### WHAT IS REQUIRED
The answer must be a single number: how many lines in the entries below contain the word "keepRatio".

Data extracted from a collection
_ _ _ _ _
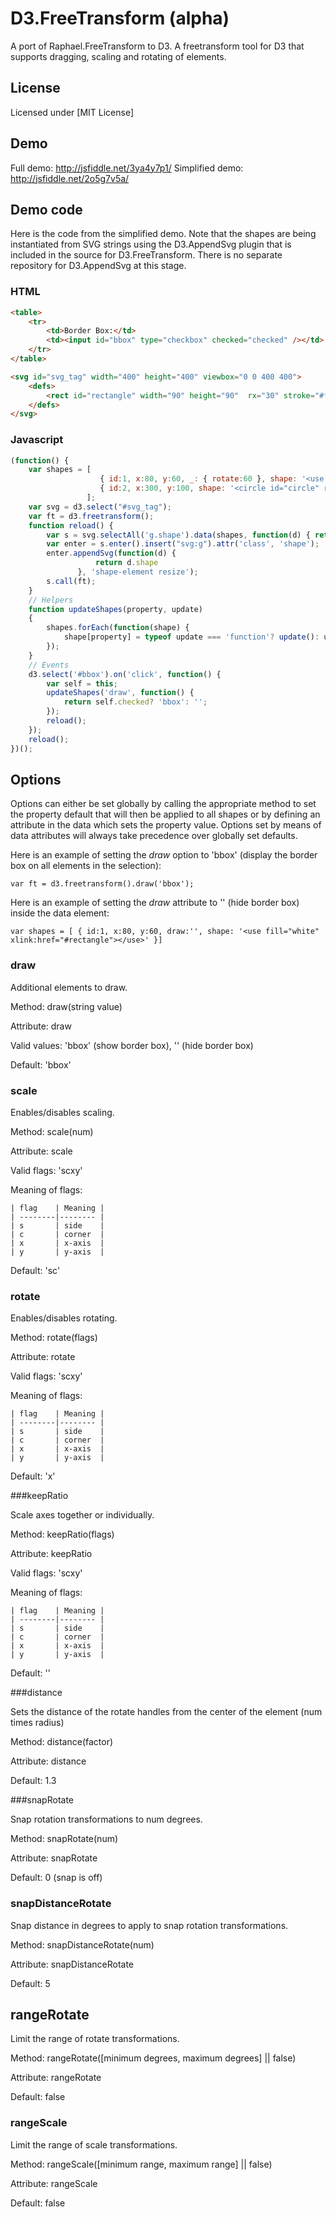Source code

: # D3.FreeTransform (alpha)
A port of Raphael.FreeTransform to D3. A freetransform tool for D3 that supports dragging, scaling and rotating of elements.

## License
Licensed under [MIT License]

## Demo
Full demo: http://jsfiddle.net/3ya4y7p1/
Simplified demo: http://jsfiddle.net/2o5g7v5a/

## Demo code
Here is the code from the simplified demo.  Note that the shapes are being instantiated from SVG strings using the D3.AppendSvg plugin that is included in the source for D3.FreeTransform. There is no separate repository for D3.AppendSvg at this stage.
### HTML
```html
<table>
    <tr>
        <td>Border Box:</td>
        <td><input id="bbox" type="checkbox" checked="checked" /></td>
    </tr>
</table>

<svg id="svg_tag" width="400" height="400" viewbox="0 0 400 400">
    <defs>
        <rect id="rectangle" width="90" height="90"  rx="30" stroke="#f89938"></rect>
    </defs>
</svg>
```

### Javascript
```javascript
(function() {
    var shapes = [
                    { id:1, x:80, y:60, _: { rotate:60 }, shape: '<use fill="white" xlink:href="#rectangle"></use>' },
                    { id:2, x:300, y:100, shape: '<circle id="circle" r="50" fill="grey" stroke="blue"></circle>' }
                 ];
    var svg = d3.select("#svg_tag");
    var ft = d3.freetransform();
    function reload() {        
        var s = svg.selectAll('g.shape').data(shapes, function(d) { return d.id });
        var enter = s.enter().insert("svg:g").attr('class', 'shape');
        enter.appendSvg(function(d) {
                   return d.shape
               }, 'shape-element resize');
        s.call(ft);
    }
    // Helpers
    function updateShapes(property, update) 
    {
        shapes.forEach(function(shape) {
            shape[property] = typeof update === 'function'? update(): update;
        }); 
    }
    // Events
    d3.select('#bbox').on('click', function() {
        var self = this;
        updateShapes('draw', function() {
            return self.checked? 'bbox': '';
        });
        reload();
    });
    reload();
})();
```

## Options
Options can either be set globally by calling the appropriate method to set the property default that will then be applied to all shapes or by defining an attribute in the data which sets the property value. Options set by means of data attributes will always take precedence over globally set defaults.

Here is an example of setting the _draw_ option to 'bbox' (display the border box on all elements in the selection):
```
var ft = d3.freetransform().draw('bbox');
```

Here is an example of setting the _draw_ attribute to '' (hide border box) inside the data element:
```
var shapes = [ { id:1, x:80, y:60, draw:'', shape: '<use fill="white" xlink:href="#rectangle"></use>' }]
```

### draw

Additional elements to draw.

Method: draw(string value)

Attribute: draw

Valid values: 'bbox' (show border box), '' (hide border box)

Default: 'bbox'

### scale

Enables/disables scaling.

Method: scale(num)

Attribute: scale

Valid flags: 'scxy'

Meaning of flags:

    | flag    | Meaning |
    | --------|-------- |
    | s       | side    |
    | c       | corner  |
    | x       | x-axis  |
    | y       | y-axis  |

Default: 'sc'

### rotate

Enables/disables rotating.

Method: rotate(flags)

Attribute: rotate

Valid flags: 'scxy'

Meaning of flags: 

    | flag    | Meaning |
    | --------|-------- |
    | s       | side    |
    | c       | corner  |
    | x       | x-axis  |
    | y       | y-axis  |

Default: 'x'

###keepRatio

Scale axes together or individually.

Method: keepRatio(flags)

Attribute: keepRatio

Valid flags: 'scxy'

Meaning of flags: 

    | flag    | Meaning |
    | --------|-------- |
    | s       | side    |
    | c       | corner  |
    | x       | x-axis  |
    | y       | y-axis  |


Default: ''

###distance

Sets the distance of the rotate handles from the center of the element (num times radius)

Method: distance(factor)

Attribute: distance

Default: 1.3

###snapRotate

Snap rotation transformations to num degrees.

Method: snapRotate(num)

Attribute: snapRotate

Default: 0 (snap is off)

### snapDistanceRotate

Snap distance in degrees to apply to snap rotation transformations.

Method: snapDistanceRotate(num)

Attribute: snapDistanceRotate

Default: 5

## rangeRotate

Limit the range of rotate transformations.

Method: rangeRotate([minimum degrees, maximum degrees] || false)

Attribute: rangeRotate

Default: false

### rangeScale

Limit the range of scale transformations.

Method: rangeScale([minimum range, maximum range] || false)

Attribute: rangeScale

Default: false







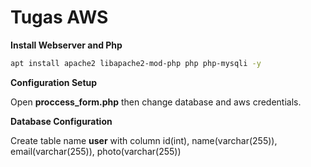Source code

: # Tugas AWS

**Install Webserver and Php**

```bash
apt install apache2 libapache2-mod-php php php-mysqli -y
```

**Configuration Setup**

Open **proccess_form.php** then change database and aws credentials.

**Database Configuration**

Create table name **user** with column id(int), name(varchar(255)), email(varchar(255)), photo(varchar(255))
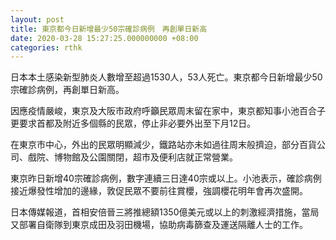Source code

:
 ```yaml
---
layout: post
title: 東京都今日新增最少50宗確診病例　再創單日新高
date: 2020-03-28 15:27:25.000000000 +08:00
categories: rthk
---
```


日本本土感染新型肺炎人數增至超過1530人，53人死亡。東京都今日新增最少50宗確診病例，再創單日新高。

因應疫情嚴峻，東京及大阪市政府呼籲民眾周末留在家中，東京都知事小池百合子更要求首都及附近多個縣的民眾，停止非必要外出至下月12日。

在東京市中心，外出的民眾明顯減少，鐵路站亦未如過往周末般擠迫，部分百貨公司、戲院、博物館及公園關閉，超市及便利店就正常營業。

東京昨日新增40宗確診病例，數字連續三日達40宗或以上。小池表示，確診病例接近爆發性增加的邊緣，敦促民眾不要前往賞櫻，強調櫻花明年會再次盛開。

日本傳媒報道，首相安倍晉三將推總額1350億美元或以上的刺激經濟措施，當局又部署自衛隊到東京成田及羽田機場，協助病毒篩查及運送隔離人士的工作。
_ _ _ _ _
### WRITTEN RESPONSE
3